$BTC


#BTCProbes60KKeySupportLevel
Bitcoin is currently testing one of the most critical support zones in recent memory. As of June 26, 2026, BTC has dropped to around $59,700, marking its lowest level since October 2024. The $60,000 mark represents more than just a psychological barrier; it is a technical pivot that could determine market direction for months to come.
From a technical analysis perspective, Bitcoin has formed a concerning bear flag pattern on the daily charts. The price action shows three consecutive TBO pattern breakdowns, with the latest daily low reaching $59,102. The 200-week moving average stands at $62,457, and BTC has been trading below this critical long-term indicator for several sessions. The Relative Strength Index (RSI) remains weak across timeframes, with daily readings between 37 and 43, and a weekly reading of 34 - both indicating oversold conditions but without confirmation of bullish divergence.
The macro environment adds significant pressure. Total outflows from spot ETFs reached $6.39 billion over the past thirty days, with 26 out of 30 trading sessions showing negative flows. This sustained institutional distribution is one of the strongest bearish signals we've seen this cycle. Open interest has dropped 17.34% to $46.41 billion, indicating that leverage has been flushed out of the system, theoretically reducing the risk of cascading liquidations but also signaling diminishing speculative interest.
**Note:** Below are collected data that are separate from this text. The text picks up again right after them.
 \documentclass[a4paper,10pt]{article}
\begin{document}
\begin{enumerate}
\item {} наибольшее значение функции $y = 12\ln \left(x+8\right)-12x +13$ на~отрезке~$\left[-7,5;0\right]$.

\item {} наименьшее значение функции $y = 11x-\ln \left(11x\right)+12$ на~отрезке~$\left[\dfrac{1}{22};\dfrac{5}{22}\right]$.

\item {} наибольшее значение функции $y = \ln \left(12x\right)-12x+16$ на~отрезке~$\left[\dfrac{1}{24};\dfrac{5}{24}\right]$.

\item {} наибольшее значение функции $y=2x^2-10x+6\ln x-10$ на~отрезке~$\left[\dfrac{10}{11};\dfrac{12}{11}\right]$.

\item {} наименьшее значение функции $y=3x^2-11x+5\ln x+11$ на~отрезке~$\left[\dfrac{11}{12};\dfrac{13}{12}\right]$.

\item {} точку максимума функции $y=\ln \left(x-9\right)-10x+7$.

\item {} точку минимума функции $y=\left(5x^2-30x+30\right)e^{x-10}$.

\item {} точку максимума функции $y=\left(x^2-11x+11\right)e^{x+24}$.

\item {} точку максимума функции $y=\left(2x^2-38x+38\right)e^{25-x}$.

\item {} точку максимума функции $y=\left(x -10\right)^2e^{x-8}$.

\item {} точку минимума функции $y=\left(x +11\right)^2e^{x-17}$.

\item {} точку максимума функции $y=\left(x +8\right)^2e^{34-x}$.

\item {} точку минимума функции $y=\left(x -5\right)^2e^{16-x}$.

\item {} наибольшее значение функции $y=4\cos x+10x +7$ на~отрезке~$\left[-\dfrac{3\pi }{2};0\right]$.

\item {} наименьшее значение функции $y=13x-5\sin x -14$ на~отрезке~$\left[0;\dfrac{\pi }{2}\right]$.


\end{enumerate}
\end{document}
Retail sentiment remains stubbornly bullish, with long positions making up 70.5% of positions despite price weakness. This contrary indicator suggests that further declines may be necessary to flush out excessive optimism before a meaningful bottom can form. The Fear and Greed Index sits at 13 out of 100, firmly in 'Extreme Fear' territory - a level that has historically preceded significant rebounds.
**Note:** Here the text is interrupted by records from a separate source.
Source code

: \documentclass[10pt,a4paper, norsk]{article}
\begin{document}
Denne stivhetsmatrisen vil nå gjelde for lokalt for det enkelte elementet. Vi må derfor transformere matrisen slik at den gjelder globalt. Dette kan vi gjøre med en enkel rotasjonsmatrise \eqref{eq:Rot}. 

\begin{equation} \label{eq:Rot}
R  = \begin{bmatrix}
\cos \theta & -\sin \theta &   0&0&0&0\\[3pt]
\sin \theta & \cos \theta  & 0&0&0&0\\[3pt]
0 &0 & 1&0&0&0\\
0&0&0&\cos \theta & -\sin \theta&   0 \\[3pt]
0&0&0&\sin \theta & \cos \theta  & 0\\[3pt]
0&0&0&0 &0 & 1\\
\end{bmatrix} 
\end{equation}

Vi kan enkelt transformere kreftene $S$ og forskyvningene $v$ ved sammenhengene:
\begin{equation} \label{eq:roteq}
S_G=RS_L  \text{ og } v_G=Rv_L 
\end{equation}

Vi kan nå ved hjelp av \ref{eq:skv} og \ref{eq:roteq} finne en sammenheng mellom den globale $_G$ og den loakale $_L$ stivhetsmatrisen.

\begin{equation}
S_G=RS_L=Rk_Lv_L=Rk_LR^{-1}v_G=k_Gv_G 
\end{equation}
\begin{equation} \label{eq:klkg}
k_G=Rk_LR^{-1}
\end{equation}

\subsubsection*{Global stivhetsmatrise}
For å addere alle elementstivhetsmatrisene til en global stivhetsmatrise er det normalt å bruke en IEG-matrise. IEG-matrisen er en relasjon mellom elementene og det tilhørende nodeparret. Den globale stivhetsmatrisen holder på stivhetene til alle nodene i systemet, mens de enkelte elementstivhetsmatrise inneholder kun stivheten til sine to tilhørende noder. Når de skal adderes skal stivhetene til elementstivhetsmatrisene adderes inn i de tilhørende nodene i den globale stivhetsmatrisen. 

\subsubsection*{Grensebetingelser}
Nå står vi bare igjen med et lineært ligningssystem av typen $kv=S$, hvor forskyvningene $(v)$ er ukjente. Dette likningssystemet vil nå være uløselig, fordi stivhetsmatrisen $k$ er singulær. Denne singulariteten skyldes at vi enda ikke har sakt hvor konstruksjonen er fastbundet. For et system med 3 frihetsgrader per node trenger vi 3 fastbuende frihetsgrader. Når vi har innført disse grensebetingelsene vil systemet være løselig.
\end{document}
For traders monitoring this level, the key daily close to watch is $59,000. A sustained breakdown below this area opens the path towards $57,000 and possibly the bear flag pattern's measured target at $47,000. On the other side, reclaiming the $63,100-$65,000 range with improving volume and ETF inflows would signal a potential trend reversal. Patience and risk management remain essential as this critical support test unfolds.